___ Information shown
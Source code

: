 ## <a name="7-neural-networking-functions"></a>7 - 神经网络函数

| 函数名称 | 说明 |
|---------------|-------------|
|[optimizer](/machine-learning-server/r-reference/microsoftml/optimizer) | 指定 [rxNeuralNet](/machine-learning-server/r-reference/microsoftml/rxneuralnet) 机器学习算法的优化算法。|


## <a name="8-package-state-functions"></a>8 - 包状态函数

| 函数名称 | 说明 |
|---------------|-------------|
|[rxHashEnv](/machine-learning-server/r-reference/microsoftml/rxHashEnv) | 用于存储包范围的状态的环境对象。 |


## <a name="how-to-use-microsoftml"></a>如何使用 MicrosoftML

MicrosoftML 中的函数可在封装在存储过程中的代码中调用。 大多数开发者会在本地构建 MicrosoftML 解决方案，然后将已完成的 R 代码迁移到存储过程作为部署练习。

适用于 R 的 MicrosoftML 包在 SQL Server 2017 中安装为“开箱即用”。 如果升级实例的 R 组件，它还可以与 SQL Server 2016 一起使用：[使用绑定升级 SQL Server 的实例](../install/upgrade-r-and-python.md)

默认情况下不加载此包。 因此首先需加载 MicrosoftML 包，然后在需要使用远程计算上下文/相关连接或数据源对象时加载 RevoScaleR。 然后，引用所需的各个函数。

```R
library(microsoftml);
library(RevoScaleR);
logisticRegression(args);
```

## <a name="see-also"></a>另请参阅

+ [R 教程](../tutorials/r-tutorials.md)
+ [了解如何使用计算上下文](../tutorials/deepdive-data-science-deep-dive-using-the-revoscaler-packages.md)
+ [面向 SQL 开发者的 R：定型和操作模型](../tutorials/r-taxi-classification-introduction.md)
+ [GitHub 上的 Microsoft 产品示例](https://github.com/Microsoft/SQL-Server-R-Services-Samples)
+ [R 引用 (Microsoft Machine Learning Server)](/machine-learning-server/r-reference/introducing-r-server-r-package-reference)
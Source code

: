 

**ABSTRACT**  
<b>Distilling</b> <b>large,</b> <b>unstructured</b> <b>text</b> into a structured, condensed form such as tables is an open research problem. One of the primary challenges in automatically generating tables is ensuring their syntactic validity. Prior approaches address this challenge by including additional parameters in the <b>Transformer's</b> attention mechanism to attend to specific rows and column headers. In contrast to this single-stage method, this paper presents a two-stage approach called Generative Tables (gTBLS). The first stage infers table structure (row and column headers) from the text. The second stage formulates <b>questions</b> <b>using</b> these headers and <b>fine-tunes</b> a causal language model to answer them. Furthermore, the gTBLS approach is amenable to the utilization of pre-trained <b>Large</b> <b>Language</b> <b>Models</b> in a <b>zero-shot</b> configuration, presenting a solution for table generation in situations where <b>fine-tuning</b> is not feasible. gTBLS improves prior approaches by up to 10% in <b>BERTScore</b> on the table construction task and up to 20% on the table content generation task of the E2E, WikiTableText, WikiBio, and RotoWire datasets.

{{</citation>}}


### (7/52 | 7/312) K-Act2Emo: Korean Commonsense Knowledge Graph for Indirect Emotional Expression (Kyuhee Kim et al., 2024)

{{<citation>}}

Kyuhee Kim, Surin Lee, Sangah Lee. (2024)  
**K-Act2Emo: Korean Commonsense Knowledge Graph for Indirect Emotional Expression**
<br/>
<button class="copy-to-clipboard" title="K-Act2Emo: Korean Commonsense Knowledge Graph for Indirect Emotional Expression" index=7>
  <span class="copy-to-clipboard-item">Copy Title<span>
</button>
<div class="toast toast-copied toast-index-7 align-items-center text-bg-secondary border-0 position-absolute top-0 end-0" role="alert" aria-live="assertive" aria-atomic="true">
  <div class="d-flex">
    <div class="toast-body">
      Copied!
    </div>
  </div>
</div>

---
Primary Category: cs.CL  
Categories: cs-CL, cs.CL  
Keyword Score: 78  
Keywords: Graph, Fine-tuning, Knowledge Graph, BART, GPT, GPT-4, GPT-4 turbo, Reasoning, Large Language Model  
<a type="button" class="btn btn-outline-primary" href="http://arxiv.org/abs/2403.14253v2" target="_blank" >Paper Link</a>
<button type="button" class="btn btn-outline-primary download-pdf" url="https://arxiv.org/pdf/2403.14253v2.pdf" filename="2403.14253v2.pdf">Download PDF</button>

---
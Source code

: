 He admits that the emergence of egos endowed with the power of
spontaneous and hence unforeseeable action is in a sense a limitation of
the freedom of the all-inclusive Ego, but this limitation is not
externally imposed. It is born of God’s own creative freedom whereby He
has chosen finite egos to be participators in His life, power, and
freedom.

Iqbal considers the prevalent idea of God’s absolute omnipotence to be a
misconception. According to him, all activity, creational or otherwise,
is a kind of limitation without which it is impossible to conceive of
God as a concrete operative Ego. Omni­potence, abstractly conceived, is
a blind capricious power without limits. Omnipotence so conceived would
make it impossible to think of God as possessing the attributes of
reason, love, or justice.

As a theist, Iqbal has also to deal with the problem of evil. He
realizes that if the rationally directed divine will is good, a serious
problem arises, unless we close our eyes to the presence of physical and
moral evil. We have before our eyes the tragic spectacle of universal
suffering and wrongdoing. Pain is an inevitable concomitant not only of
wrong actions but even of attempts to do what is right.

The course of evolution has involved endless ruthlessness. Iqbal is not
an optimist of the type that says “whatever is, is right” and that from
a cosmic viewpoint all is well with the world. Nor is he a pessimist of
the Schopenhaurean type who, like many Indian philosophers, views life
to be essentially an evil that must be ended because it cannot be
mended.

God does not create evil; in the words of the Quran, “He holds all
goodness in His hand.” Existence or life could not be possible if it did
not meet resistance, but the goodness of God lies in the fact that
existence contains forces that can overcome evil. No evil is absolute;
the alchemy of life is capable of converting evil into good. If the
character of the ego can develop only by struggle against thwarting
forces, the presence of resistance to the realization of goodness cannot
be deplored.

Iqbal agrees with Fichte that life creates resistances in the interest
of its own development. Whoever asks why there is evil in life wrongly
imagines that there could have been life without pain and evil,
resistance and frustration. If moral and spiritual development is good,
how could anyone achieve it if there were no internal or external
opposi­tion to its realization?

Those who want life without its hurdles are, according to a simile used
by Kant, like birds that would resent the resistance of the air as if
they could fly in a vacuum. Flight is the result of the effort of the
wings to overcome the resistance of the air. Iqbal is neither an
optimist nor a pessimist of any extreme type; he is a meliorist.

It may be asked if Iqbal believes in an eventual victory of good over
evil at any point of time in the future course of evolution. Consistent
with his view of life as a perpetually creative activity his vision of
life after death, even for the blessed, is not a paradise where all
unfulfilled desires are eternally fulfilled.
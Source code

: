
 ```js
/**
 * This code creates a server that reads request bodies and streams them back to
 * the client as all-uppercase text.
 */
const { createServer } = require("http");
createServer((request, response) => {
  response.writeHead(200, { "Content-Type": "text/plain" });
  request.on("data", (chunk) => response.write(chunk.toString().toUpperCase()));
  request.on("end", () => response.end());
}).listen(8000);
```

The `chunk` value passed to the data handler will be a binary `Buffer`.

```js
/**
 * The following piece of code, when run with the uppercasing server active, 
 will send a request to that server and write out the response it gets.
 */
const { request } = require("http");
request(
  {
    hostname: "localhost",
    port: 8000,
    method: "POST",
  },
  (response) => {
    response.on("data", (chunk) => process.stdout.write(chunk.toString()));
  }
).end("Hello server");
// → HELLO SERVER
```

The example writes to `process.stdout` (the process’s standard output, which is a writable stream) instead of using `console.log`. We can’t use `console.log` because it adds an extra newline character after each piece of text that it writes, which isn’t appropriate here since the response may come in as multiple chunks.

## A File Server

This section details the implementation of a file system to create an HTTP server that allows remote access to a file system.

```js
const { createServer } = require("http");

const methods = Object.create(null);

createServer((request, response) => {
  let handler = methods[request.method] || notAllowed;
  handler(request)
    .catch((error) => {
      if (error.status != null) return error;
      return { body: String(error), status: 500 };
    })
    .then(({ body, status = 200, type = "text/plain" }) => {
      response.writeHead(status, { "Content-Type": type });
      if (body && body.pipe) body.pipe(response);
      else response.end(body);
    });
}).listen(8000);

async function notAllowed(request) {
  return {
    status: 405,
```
______
▶ _Problem requirements_
Wherever a line of the material has the word "clipboard", add it to a tally; give only the final number.

▶ _Worked solution_
2